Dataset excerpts
_ _ _ _
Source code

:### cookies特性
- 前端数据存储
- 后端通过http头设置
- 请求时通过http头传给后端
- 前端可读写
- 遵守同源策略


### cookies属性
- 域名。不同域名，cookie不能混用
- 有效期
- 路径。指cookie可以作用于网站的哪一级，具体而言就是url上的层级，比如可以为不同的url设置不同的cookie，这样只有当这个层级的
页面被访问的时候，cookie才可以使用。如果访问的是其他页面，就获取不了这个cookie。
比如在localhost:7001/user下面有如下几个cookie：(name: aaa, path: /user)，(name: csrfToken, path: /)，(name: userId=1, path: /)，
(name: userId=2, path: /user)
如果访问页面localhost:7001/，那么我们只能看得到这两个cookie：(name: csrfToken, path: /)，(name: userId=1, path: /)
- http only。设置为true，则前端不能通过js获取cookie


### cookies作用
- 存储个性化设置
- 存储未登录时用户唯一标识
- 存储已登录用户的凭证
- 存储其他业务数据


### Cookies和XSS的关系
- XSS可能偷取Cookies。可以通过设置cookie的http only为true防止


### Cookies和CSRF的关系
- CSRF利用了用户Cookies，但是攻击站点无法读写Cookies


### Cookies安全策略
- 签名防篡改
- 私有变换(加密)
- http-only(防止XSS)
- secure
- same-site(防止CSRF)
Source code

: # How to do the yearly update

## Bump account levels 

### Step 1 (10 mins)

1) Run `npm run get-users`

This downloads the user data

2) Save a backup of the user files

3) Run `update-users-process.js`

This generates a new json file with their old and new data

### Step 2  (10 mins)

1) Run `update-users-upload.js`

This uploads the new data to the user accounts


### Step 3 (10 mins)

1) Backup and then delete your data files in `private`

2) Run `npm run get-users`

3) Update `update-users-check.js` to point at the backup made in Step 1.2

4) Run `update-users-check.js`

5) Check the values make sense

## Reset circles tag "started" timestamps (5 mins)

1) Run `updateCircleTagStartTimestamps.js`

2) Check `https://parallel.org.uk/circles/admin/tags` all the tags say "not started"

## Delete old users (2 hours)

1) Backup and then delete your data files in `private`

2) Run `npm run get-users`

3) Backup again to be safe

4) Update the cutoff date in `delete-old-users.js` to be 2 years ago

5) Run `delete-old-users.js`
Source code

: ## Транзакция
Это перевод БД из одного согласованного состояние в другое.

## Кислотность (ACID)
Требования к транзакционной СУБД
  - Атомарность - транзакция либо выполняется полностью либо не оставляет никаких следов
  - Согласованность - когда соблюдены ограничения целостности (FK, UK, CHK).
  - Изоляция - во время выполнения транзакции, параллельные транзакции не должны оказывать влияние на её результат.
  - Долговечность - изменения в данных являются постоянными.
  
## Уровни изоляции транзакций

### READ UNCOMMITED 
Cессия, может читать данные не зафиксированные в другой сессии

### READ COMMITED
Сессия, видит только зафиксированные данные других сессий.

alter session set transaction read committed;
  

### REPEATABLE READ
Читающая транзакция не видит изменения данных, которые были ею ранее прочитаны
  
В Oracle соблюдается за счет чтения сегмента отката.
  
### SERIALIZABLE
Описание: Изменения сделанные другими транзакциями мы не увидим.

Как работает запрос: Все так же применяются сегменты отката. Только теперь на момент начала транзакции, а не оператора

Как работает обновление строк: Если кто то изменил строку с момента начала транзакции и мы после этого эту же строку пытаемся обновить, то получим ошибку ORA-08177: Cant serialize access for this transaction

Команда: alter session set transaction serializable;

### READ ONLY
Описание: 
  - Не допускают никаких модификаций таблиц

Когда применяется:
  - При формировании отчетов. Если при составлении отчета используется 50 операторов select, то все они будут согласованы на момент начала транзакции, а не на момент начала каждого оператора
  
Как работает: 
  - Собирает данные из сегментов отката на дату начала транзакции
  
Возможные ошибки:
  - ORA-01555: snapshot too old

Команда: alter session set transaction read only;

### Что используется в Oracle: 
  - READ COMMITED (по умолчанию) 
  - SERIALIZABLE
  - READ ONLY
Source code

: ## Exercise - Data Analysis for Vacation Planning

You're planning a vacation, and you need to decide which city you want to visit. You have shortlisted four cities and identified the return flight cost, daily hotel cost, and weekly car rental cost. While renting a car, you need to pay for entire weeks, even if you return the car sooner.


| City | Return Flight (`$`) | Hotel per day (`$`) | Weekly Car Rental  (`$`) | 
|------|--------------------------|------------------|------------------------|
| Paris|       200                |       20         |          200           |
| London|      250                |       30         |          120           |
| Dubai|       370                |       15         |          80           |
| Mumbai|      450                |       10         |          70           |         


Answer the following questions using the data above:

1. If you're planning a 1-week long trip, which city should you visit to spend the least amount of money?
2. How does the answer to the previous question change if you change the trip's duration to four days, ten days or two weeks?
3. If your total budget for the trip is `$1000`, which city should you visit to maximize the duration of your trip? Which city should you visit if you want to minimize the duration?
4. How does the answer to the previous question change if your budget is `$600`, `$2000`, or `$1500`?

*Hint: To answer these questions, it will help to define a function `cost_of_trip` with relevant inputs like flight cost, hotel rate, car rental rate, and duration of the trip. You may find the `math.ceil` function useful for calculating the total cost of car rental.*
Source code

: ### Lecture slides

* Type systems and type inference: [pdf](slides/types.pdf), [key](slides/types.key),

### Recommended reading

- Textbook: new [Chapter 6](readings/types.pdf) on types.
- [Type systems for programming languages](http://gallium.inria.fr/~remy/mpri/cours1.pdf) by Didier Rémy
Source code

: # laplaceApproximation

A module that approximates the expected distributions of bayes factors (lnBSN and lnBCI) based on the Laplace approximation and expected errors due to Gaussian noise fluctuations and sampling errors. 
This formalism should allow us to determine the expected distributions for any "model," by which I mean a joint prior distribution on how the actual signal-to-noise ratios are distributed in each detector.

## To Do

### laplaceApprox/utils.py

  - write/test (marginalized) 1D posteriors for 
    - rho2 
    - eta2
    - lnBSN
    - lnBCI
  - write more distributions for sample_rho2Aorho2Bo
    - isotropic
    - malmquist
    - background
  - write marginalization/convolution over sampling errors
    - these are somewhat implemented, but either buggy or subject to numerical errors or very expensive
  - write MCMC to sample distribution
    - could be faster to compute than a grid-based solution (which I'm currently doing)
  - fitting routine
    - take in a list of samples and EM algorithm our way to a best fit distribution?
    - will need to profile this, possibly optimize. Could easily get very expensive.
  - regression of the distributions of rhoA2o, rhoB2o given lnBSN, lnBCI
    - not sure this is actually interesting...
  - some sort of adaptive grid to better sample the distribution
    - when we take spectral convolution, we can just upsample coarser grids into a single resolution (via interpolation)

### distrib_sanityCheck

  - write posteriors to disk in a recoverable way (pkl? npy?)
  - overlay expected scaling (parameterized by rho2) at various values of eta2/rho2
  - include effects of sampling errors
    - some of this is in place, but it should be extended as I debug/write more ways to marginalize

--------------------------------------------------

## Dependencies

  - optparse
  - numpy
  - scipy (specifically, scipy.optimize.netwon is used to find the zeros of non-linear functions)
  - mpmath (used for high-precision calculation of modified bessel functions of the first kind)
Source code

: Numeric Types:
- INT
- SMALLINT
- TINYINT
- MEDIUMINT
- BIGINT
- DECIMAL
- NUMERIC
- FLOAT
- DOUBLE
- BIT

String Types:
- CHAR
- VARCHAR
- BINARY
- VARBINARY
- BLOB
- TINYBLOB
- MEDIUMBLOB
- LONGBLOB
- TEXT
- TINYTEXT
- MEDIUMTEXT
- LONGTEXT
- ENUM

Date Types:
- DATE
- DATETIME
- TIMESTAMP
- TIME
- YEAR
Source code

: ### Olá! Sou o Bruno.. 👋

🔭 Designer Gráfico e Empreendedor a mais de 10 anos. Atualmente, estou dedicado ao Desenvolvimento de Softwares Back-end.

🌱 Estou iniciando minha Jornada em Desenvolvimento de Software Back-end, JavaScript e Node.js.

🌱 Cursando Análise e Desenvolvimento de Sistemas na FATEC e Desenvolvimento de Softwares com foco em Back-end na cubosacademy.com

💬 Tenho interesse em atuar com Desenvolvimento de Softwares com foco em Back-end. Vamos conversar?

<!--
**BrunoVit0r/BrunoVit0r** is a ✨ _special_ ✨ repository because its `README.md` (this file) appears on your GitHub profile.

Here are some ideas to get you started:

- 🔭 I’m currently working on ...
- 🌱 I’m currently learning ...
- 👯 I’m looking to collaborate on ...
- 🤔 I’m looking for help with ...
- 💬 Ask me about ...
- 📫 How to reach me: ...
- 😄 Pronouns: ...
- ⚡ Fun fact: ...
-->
_ _ _ _
Every line above from the line with "- could be faster" to the line with "- MEDIUMINT", both included, must be reproduced exactly, and no other line may appear.

### Output
    - could be faster to compute than a grid-based solution (which I'm currently doing)
  - fitting routine
    - take in a list of samples and EM algorithm our way to a best fit distribution?
    - will need to profile this, possibly optimize. Could easily get very expensive.
  - regression of the distributions of rhoA2o, rhoB2o given lnBSN, lnBCI
    - not sure this is actually interesting...
  - some sort of adaptive grid to better sample the distribution
    - when we take spectral convolution, we can just upsample coarser grids into a single resolution (via interpolation)

### distrib_sanityCheck

  - write posteriors to disk in a recoverable way (pkl? npy?)
  - overlay expected scaling (parameterized by rho2) at various values of eta2/rho2
  - include effects of sampling errors
    - some of this is in place, but it should be extended as I debug/write more ways to marginalize

--------------------------------------------------

## Dependencies

  - optparse
  - numpy
  - scipy (specifically, scipy.optimize.netwon is used to find the zeros of non-linear functions)
  - mpmath (used for high-precision calculation of modified bessel functions of the first kind)
Source code

: Numeric Types:
- INT
- SMALLINT
- TINYINT
- MEDIUMINT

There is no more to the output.